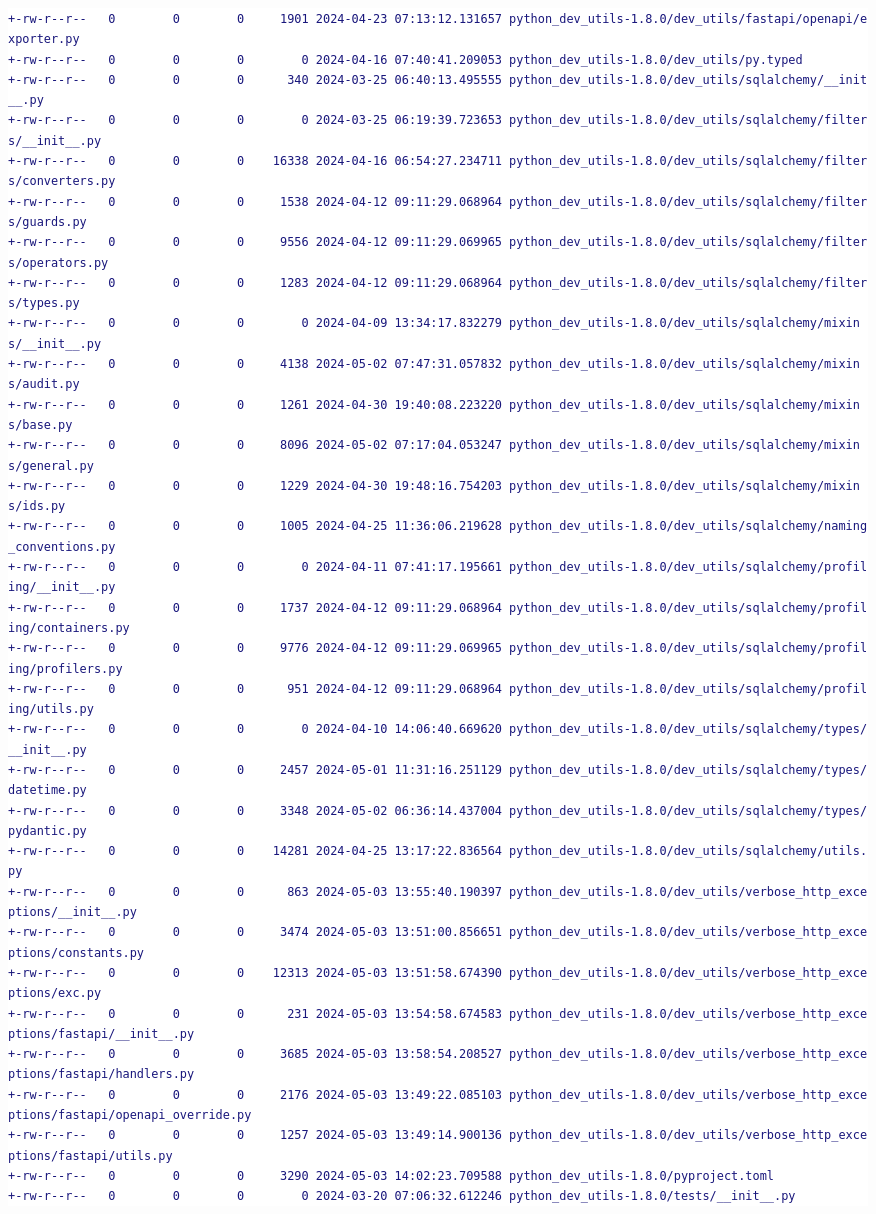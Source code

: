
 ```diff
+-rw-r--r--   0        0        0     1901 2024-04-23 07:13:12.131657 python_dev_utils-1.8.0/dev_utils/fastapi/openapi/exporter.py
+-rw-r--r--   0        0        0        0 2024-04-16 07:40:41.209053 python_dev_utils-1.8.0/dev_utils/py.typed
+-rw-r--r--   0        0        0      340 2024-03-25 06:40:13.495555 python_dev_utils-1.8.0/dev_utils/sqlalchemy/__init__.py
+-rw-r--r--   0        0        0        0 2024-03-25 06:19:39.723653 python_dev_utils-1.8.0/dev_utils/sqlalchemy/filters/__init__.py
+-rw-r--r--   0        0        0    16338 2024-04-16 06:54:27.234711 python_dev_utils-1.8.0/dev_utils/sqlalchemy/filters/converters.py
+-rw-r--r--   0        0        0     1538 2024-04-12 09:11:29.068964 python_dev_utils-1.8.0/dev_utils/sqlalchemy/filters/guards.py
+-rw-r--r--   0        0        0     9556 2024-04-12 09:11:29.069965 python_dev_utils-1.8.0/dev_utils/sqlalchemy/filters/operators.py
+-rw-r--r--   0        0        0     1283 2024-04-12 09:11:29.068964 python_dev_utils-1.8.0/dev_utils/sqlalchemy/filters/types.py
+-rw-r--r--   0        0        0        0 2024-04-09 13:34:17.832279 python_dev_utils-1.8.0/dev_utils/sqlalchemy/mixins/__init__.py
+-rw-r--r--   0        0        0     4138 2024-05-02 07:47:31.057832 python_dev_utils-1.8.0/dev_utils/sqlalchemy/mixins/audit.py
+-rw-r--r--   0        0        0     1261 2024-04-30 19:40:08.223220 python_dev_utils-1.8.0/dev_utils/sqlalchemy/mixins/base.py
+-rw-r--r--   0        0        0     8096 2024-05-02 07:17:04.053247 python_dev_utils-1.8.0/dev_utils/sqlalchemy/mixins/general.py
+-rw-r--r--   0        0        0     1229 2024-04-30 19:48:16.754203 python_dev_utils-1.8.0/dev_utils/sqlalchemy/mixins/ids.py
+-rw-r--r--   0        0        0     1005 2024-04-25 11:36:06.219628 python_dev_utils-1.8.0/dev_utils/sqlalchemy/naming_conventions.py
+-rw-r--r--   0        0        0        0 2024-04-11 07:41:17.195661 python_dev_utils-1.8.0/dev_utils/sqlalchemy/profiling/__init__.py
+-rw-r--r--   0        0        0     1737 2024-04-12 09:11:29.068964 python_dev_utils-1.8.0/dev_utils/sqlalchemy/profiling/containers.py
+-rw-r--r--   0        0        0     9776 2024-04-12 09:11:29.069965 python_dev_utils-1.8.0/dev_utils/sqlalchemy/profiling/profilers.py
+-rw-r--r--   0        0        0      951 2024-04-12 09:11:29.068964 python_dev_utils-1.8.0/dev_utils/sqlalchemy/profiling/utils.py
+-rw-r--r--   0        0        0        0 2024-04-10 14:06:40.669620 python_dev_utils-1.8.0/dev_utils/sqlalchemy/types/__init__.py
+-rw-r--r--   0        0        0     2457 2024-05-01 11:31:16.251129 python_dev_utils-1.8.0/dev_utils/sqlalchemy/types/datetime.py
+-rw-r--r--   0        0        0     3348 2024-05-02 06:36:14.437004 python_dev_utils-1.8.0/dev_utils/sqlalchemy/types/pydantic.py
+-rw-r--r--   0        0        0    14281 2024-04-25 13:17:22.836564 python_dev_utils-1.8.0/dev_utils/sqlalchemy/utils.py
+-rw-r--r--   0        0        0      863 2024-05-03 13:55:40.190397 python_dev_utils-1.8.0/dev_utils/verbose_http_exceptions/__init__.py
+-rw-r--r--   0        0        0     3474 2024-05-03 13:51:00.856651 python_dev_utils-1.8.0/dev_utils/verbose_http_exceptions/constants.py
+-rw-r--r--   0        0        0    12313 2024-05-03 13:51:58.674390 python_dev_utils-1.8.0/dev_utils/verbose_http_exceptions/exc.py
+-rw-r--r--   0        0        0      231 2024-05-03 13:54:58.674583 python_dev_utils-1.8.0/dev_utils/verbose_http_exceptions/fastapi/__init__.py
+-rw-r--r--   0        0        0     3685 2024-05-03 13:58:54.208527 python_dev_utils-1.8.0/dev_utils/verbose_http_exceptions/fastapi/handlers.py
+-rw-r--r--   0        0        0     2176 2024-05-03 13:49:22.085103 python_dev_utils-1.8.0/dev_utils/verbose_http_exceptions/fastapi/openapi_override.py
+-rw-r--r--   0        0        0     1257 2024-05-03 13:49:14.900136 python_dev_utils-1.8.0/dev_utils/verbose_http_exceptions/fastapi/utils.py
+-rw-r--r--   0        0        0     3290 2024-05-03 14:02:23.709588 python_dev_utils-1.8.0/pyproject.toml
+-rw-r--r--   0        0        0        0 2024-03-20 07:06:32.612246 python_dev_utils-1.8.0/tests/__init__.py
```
-- -- --
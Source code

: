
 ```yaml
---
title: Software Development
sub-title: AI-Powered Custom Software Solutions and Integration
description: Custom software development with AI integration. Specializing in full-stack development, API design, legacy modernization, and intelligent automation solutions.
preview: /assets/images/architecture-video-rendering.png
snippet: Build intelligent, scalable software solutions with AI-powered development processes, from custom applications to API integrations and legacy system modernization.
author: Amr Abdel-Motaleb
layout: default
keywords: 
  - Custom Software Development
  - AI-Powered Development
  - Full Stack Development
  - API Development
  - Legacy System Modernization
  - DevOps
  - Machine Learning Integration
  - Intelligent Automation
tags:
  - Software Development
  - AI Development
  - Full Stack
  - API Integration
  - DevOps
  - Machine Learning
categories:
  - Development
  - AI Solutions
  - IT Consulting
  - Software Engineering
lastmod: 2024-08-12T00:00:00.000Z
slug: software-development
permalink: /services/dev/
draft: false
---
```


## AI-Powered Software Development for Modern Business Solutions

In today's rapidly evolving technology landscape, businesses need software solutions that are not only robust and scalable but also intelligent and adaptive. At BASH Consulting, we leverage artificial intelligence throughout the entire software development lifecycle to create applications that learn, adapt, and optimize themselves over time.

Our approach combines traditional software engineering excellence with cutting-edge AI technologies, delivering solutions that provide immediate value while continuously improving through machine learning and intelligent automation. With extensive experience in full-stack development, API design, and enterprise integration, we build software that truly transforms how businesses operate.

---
-- -- --
● Work instruction:
Taking the listing above as the source, transcribe only the lines starting at the line with "## AI-Powered Software" and going through the line with "In today's rapidly", unaltered and with both ends included.

● Response area:
## AI-Powered Software Development for Modern Business Solutions

In today's rapidly evolving technology landscape, businesses need software solutions that are not only robust and scalable but also intelligent and adaptive. At BASH Consulting, we leverage artificial intelligence throughout the entire software development lifecycle to create applications that learn, adapt, and optimize themselves over time.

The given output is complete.